GLEP 30: Planet Gentoo web log aggregator
|Author||Daniel Drake <firstname.lastname@example.org>|
|Posting history||2004-10-25, 2004-11-10, 2005-03-11|
This GLEP proposes the creation of "Planet Gentoo", a new section of the gentoo.org website. It would aggregate weblogs (commonly known as "blogs") written by contributing Gentoo developers onto this single page, available to the public. I will refer to this new website section as "the planet" in this GLEP. We would also provide an installation of a weblog engine for developers that do not currently have their own weblog.
I'm trying to reduce the gap between the Gentoo user and development communities.
Many large open source projects and software distributors have their own Planet where contributors weblogs are aggregated. See the Planetplanet homepage for a complete listing. These other aggregations appear to be successful and bring their relevant communities together.
These aggregations are often quite interesting to read, since they contain a variation of topics, not all of which are related to the project.
The planet would add another method of user interaction with developers, as most weblogs allow readers to post comments.
Readers would get more interested in the Gentoo project, and would get a feel for the personalities of the contributing developers. Although I am not suggesting this should be used as an announcement tool, developers could also use this to get general messages over to the user community.
This would also benefit our development, as developers would also be able to keep track of what other developers are working on and promote more collaboration amongst each other.

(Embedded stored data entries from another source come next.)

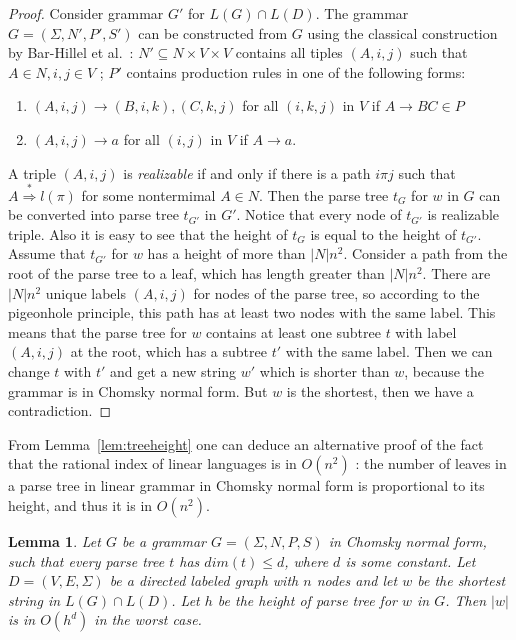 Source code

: \documentclass[11pt,a4paper]{article} %
\newtheorem{lemma}{Lemma}
\begin{document}
\begin{proof}
Consider grammar $G'$ for $L(G)\cap L(D)$. The grammar $G = (\Sigma, N', P', S')$ can be constructed from $G$ using the classical construction by Bar-Hillel et al.~\cite{BarHillel}: $N' \subseteq N \times V \times V $  contains all tiples $(A, i, j)$ such that $A \in N, i, j \in V$ ; $P'$ contains production rules in one of the following forms:
\begin{enumerate}
\item $(A, i, j) \rightarrow (B, i, k), (C, k, j)$ for all $(i, k, j)$ in $V$  if $A \rightarrow BC \in P$
\item $(A, i, j) \rightarrow a$ for all $(i, j)$ in $V$ if $A \rightarrow a$.
\end{enumerate}
A triple $(A, i, j)$ is \textit{realizable} if and only if there is a path $i\pi j$ such that $A \stackrel {*}{\Rightarrow } l(\pi)$ for some nontermimal $A \in N$. Then the parse tree $t_G$ for $w$ in $G$ can be converted into parse tree $t_{G'}$ in $G'$. Notice that every node of $t_{G'}$ is realizable triple. Also it is easy to see that the height of $t_G$ is equal to the height of $t_{G'}$. Assume that $t_{G'}$ for $w$ has a height of more than $|N|n^2$. Consider a path from the root of the parse tree to a leaf, which has length greater than $|N|n^2$. There are $|N|n^2$ unique labels $(A, i, j)$ for nodes of the parse tree, so according to the pigeonhole principle, this path has at least two nodes with the same label. This means that the parse tree for $w$ contains at least one subtree $t$ with label $(A, i, j)$ at the root, which has a subtree $t'$ with the same label. Then we can change $t$ with $t'$ and get a new string $w'$ which is shorter than $w$, because the grammar is in Chomsky normal form. But $w$ is the shortest, then we have a contradiction.

\end{proof}
From Lemma~\ref{lem:treeheight} one can deduce an alternative proof of the fact that the rational index of linear languages is in $O(n^2)$ \cite{RatBasic}: the number of leaves in a parse tree in linear grammar in Chomsky normal form is proportional to its height, and thus it is in $O(n^2)$.
\begin{lemma}
\label{oscbnddim}
Let $G$ be a grammar $G = (\Sigma, N, P, S)$ in Chomsky normal form, such that every parse tree $t$ has $dim(t) \le d$, where $d$ is some constant. Let $D=(V, E, \Sigma)$ be a directed labeled graph with $n$ nodes and let $w$ be the shortest string in $L(G)\cap L(D)$. Let $h$ be the height of parse tree for $w$ in $G$. Then $|w|$ is in $O(h^d)$ in the worst case.
\end{lemma}
\end{document}
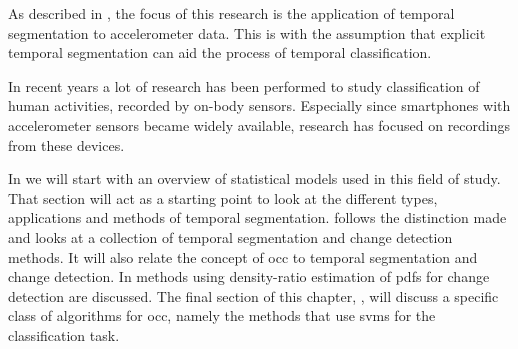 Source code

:

As described in , the focus of this research is the application of temporal segmentation to accelerometer data.
This is with the assumption that explicit temporal segmentation can aid the process of temporal classification.

In recent years a lot of research has been performed to study classification of human activities, recorded by on-body sensors.
Especially since smartphones with accelerometer sensors became widely available, research has focused on recordings from these devices.

In  we will start with an overview of statistical models used in this field of study.
That section will act as a starting point to look at the different types, applications and methods of temporal segmentation.
 follows the distinction made and looks at a collection of temporal segmentation and change detection methods.
It will also relate the concept of \gls{occ} to temporal segmentation and change detection.
In  methods using density-ratio estimation of \glspl{pdf} for change detection are discussed.
The final section of this chapter, , will discuss a specific class of algorithms for \gls{occ}, namely the methods that use \glspl{svm} for the classification task.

We would also provide an installation of Wordpress or a similar weblogging engine, for developers that do not have their own weblog or would wish to move their log to an official Gentoo hosted website. This could be provided at (e.g.) http://weblogs.gentoo.org
Planetplanet is simply a weblog aggregator written in python. It is executed as a cronjob and fetches content from all the weblogs it has been asked to, postprocesses and aggregates them into a single html file (based on a template), and outputs that html content to an area provided by a webserver. This should allow for ease of integration with any existing infrastructure.
Planetplanet is configurable through a single configuration file, which lists the log feed URL, real name and user name for each contributing developer.
Wordpress is a weblogging engine written in PHP. It relies on MySQL for the data store. After the initial setup, all configuration is done through a web-based interface.
A group of people would be assigned the responsibility/CVS access to maintain these two services. I would suggest the existing infrastructure team to have this responsibility. If required, I will assist with the initial configuration.
The planetplanet installation would fetch and aggregate developers weblogs only, we would not accept non-developer logs.
Developers do not have to host their weblogs with us, practically all blogging packages provide an XML feed (typically RSS) which planetplanet will happily fetch and process. Other feed formats are also accepted, examine the planetplanet documentation for more info. In the event of a contributing Gentoo developer leaving the project, their log would be removed from the aggregation. If their log was hosted by ourselves, it would be closed. For this reason, some developers may choose to host their log elsewhere - this is not a problem and is left to the decision of the individual developers.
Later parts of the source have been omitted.